池松簡単にいうと、男と女の話、人と人の話、彼らの見つめ方というか眼差しに惹かれたんです。荒井さんが30年前に書いた脚本が、当時は映画にならずここまで流れてきた、ということにも惹かれました。あと、この映画で描かれている孤独は、観た人のすごく個人的な孤独としても刺さると思うんです、きっと。
──というのは?
池松今はあまりにも情報量が多くて、自分で(自分の気持ちに)勝手にストッパーをかけている気がするんです。だからこそこの映画のふたりは、あまりにも心のままに、恥ずかしげもなく気持ちをぶつけあっていてうらやましいと思いましたし、よっぽど心がきれいなんだなとも思いました。情報量が多いと、きれいなものであっても捉えることが難しくなる。そこに数滴の毒を垂らすことで浮かび上がってくるものがある。
──やはり、聞いているだけでも難しい役だった気がします。
池松僕はそういう方が楽なんです。「今回演じたのはこういう役ですね」と言われるのが好きじゃなくて、自分で「こういう役です」と話すのも好きじゃないんです。それは心のどこかで、そんなに簡単に他人のことを分かるわけないでしょ? て思っているからかもしれないし、2時間で分かってたまるかって思っているのかもしれない……(苦笑)。
──それを分かりたいと思うことが観客にとっての「おもしろい」に繋がるのかもしれないですね。演じた洋は、決してプレイボーイじゃないし計算高くもないですが、正直であるがゆえのズルさがあります。同じ男として、池松さんは洋をどう捉えましたか?
池松(僕の芝居は)その時々に感じていたものを演じていただけで、気まぐれです(笑)。というのは、演技というのは心さえあれば、何をやっても正解だと思っているので。ただ、悪い男だとは思っていないです。そう思ってしまったら演じられない。でも、ズルさにしても、狙っているのか純粋ゆえなのか曖昧なところに僕自身惹かれたし、魅力を感じました。
一段落してここからどうしようか…
池松そういう感覚的な言葉を現場でもよく使っていましたね。
──その格闘の相手である、市川さんの演じた恵美子という女性について。池松さん自身は彼女をどう思う?
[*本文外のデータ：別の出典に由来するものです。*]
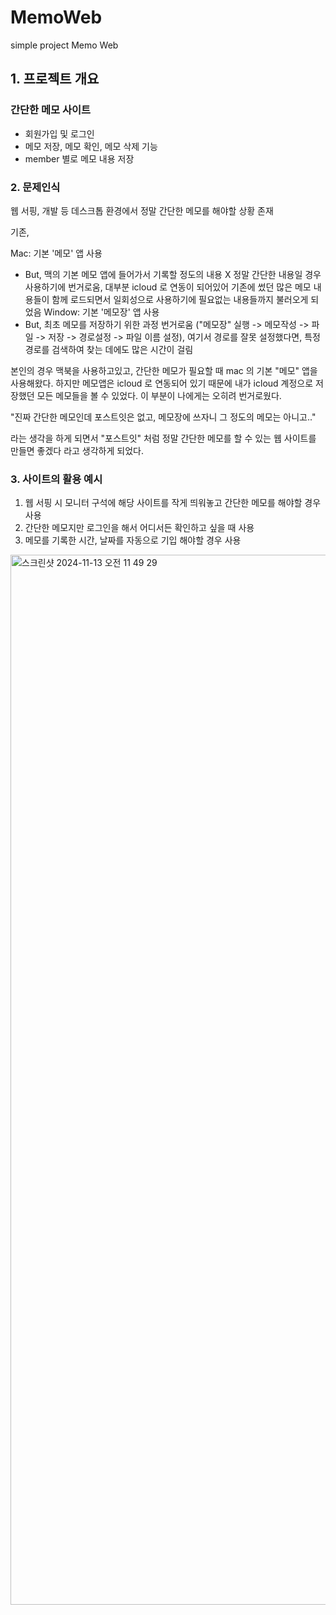 # MemoWeb
simple project Memo Web


## 1. 프로젝트 개요
### 간단한 메모 사이트

- 회원가입 및 로그인
- 메모 저장, 메모 확인, 메모 삭제 기능
- member 별로 메모 내용 저장

### 2. 문제인식 
웹 서핑, 개발 등 데스크톱 환경에서 정말 간단한 메모를 해야할 상황 존재

기존,

Mac: 기본 '메모' 앱 사용
- But, 맥의 기본 메모 앱에 들어가서 기록할 정도의 내용 X 정말 간단한 내용일 경우 사용하기에 번거로움, 대부분 icloud 로 연동이 되어있어 기존에 썼던 많은 메모 내용들이 함께 로드되면서 일회성으로 사용하기에 필요없는 내용들까지 불러오게 되었음 
Window: 기본 '메모장' 앱 사용
- But, 최초 메모를 저장하기 위한 과정 번거로움
  ("메모장" 실행 -> 메모작성 -> 파일 -> 저장 -> 경로설정 -> 파일 이름 설정), 여기서 경로를 잘못 설정했다면, 특정 경로를 검색하여 찾는 데에도 많은 시간이 걸림

본인의 경우 맥북을 사용하고있고, 간단한 메모가 필요할 때 mac 의 기본 "메모" 앱을 사용해왔다. 하지만 메모앱은 icloud 로 연동되어 있기 때문에 내가 icloud 계정으로 저장했던 모든 메모들을 볼 수 있었다. 이 부분이 나에게는 오히려 번거로웠다.

"진짜 간단한 메모인데 포스트잇은 없고, 메모장에 쓰자니 그 정도의 메모는 아니고.." 

라는 생각을 하게 되면서 "포스트잇" 처럼 정말 간단한 메모를 할 수 있는 웹 사이트를 만들면 좋겠다 라고 생각하게 되었다.

### 3. 사이트의 활용 예시
1. 웹 서핑 시 모니터 구석에 해당 사이트를 작게 띄워놓고 간단한 메모를 해야할 경우 사용
2. 간단한 메모지만 로그인을 해서 어디서든 확인하고 싶을 때 사용
3. 메모를 기록한 시간, 날짜를 자동으로 기입 해야할 경우 사용

<img width="1680" alt="스크린샷 2024-11-13 오전 11 49 29" src="https://github.com/user-attachments/assets/5609bba8-d26d-429c-b784-4919d8d5a79e">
池松恵美子は「魅力的です」とは言いがたい女性ですけど、恵美子も洋も、女と男のお互いの本質をついてしまう相手だったんでしょうね。それは荒井さんが脚本の段階で描いてくれていたので、僕らはそれを演じればいいだけでした。
──この映画を観て、男と女はやっぱり違う生き物なんだなと思ったんですが……。
池松よく分からないですけど……僕も違う、と思いますね。
──その分からないなかで、この映画に参加して良かったなと思うことは?
池松たくさん、ありますよ。30年間ころがり続けてきた本(脚本)をちゃんと映画にできたということはものすごく嬉しいことだし、僕の今の年齢で、安藤さんと荒井さんのタッグに出会えたというのも大きいことです。安藤さんの作品は『blue』と『ココロとカラダ』を観ています。何に惹かれて観たのかは覚えていないけれど、それも感覚でしかないんですよね。
──本当に、観るというよりも感じる映画だと思いました。そんな『海を感じる時』を含めて、今年は8本の主演・出演作が公開。自分にどれだけできるのか勝負に出たような、そんな20代前半になりましたね。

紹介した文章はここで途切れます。